Where the word "cloudflare" occurs in a line of the data, return the whole line.

[RECORDS SHOWN — start]

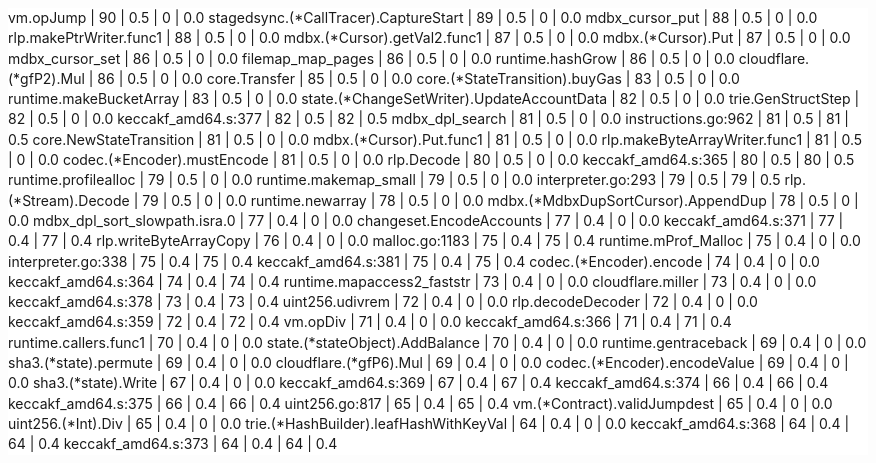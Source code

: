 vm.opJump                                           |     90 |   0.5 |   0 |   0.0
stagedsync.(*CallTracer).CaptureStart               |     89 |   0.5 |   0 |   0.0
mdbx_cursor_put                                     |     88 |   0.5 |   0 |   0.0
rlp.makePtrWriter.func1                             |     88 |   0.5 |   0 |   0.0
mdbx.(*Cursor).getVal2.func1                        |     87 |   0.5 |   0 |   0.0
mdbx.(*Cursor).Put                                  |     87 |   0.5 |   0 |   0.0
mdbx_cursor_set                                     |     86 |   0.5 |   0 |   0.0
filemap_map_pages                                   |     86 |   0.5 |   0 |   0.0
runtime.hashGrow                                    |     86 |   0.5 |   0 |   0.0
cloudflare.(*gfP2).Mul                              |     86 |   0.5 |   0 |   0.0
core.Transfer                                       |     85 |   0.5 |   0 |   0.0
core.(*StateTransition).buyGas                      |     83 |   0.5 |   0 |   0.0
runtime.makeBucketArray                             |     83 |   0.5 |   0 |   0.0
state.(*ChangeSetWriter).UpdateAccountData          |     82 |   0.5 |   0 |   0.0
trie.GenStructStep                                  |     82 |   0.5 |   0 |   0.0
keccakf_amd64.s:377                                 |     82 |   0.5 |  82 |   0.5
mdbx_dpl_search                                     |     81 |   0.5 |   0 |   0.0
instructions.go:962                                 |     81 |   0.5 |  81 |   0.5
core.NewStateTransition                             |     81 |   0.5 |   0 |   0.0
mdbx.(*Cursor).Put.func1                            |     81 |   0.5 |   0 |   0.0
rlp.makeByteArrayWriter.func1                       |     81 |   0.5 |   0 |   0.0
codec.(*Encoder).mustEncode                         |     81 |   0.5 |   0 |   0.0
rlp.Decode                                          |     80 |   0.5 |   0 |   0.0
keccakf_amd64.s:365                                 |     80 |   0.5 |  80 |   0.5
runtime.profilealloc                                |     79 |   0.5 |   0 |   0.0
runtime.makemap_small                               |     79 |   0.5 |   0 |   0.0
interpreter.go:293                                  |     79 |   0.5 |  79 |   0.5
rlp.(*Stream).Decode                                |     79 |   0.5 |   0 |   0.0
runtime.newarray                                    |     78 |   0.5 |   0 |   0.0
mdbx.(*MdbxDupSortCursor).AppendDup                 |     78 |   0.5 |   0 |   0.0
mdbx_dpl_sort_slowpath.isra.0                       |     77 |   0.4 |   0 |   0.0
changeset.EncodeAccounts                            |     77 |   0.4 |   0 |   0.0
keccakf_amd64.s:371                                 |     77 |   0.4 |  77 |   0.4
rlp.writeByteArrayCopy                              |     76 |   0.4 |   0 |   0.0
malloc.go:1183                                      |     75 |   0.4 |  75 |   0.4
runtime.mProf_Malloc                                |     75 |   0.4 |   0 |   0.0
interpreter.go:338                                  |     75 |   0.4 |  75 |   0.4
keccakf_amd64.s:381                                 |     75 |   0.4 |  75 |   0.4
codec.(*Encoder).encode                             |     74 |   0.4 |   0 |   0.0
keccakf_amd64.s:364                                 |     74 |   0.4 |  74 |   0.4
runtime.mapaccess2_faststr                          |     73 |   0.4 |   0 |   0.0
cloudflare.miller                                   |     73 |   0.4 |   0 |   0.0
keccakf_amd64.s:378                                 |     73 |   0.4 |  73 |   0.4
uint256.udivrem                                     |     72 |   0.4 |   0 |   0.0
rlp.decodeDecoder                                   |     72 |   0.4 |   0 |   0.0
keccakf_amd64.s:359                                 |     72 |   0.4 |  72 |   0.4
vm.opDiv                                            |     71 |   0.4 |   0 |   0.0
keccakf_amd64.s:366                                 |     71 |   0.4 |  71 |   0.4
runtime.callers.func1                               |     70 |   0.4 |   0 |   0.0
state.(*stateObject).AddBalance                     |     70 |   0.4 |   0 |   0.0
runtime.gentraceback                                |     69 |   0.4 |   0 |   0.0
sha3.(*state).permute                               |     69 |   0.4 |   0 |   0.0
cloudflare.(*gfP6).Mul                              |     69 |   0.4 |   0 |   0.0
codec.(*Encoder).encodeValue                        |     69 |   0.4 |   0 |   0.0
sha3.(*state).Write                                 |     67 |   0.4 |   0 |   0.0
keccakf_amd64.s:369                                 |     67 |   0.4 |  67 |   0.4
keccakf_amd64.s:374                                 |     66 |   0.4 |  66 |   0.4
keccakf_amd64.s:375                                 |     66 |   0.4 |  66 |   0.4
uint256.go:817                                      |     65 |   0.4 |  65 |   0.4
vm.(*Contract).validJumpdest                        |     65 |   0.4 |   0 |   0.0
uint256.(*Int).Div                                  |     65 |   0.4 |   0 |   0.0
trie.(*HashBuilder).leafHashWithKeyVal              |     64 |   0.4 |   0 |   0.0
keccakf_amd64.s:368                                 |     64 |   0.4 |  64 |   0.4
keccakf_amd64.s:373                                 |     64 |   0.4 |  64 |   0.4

[RECORDS SHOWN — finish]
[RECORDS SHOWN — start]

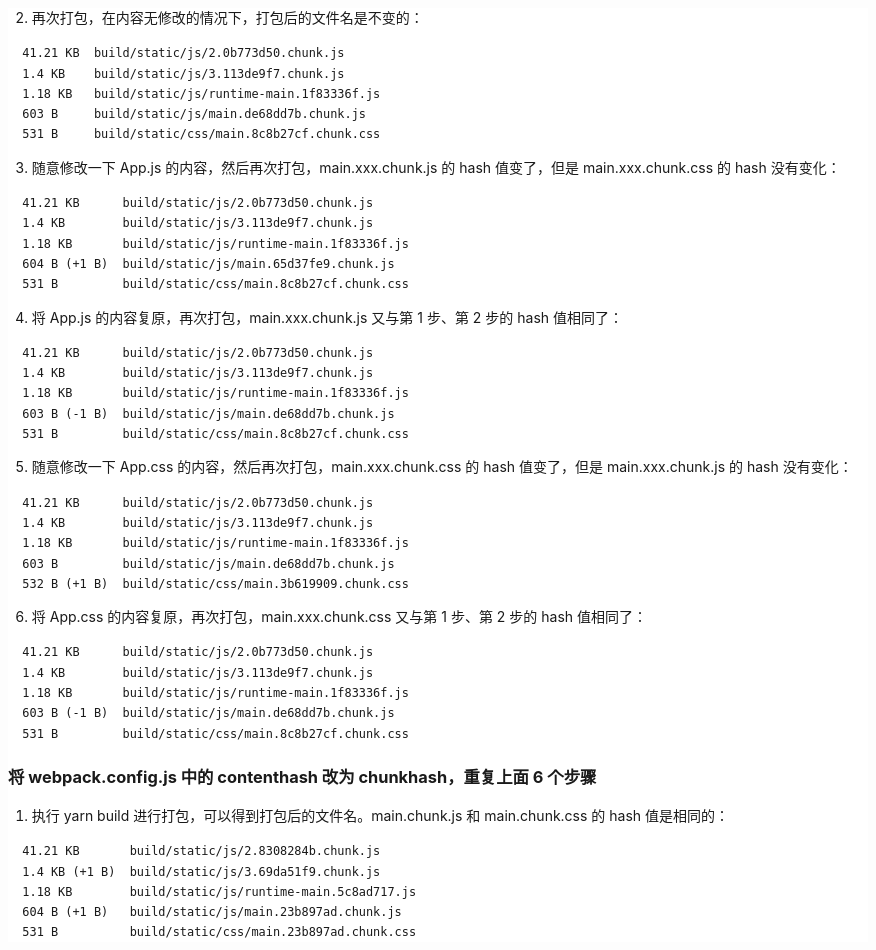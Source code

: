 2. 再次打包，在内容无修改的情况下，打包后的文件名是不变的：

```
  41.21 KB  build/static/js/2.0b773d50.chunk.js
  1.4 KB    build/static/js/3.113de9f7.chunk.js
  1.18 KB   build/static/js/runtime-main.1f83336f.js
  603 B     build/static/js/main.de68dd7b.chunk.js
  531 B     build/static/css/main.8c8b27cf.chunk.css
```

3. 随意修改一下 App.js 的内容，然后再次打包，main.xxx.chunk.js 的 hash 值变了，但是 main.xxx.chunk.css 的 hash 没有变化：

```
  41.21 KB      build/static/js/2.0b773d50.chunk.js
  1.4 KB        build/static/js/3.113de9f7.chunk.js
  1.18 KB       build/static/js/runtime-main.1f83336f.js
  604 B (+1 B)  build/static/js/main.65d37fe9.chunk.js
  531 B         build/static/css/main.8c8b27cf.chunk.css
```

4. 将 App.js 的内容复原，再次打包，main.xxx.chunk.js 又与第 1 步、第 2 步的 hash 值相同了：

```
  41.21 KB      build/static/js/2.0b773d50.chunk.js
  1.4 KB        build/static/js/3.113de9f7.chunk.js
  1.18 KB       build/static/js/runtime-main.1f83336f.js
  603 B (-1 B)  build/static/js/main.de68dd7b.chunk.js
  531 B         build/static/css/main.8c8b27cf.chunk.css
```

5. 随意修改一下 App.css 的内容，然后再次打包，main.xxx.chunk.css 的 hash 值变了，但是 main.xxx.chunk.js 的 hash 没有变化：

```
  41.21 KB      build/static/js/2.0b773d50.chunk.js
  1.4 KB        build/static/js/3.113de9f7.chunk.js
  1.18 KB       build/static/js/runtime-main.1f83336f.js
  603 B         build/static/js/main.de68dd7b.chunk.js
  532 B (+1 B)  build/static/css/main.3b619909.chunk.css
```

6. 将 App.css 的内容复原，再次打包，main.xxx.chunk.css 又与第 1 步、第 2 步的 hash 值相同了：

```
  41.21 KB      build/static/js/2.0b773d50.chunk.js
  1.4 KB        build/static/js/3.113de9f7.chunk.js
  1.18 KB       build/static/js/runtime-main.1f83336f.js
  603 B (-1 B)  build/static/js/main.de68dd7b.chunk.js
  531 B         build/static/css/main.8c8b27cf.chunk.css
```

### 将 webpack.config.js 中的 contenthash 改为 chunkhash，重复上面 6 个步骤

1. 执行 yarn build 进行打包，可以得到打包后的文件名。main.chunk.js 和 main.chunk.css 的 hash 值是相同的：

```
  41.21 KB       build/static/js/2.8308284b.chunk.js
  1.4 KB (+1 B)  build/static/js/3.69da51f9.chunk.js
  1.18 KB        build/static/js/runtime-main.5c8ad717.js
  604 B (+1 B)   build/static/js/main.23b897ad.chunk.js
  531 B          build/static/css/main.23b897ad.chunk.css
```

[RECORDS SHOWN — finish]

TASK OUTPUT
cloudflare.(*gfP2).Mul                              |     86 |   0.5 |   0 |   0.0
cloudflare.miller                                   |     73 |   0.4 |   0 |   0.0
cloudflare.(*gfP6).Mul                              |     69 |   0.4 |   0 |   0.0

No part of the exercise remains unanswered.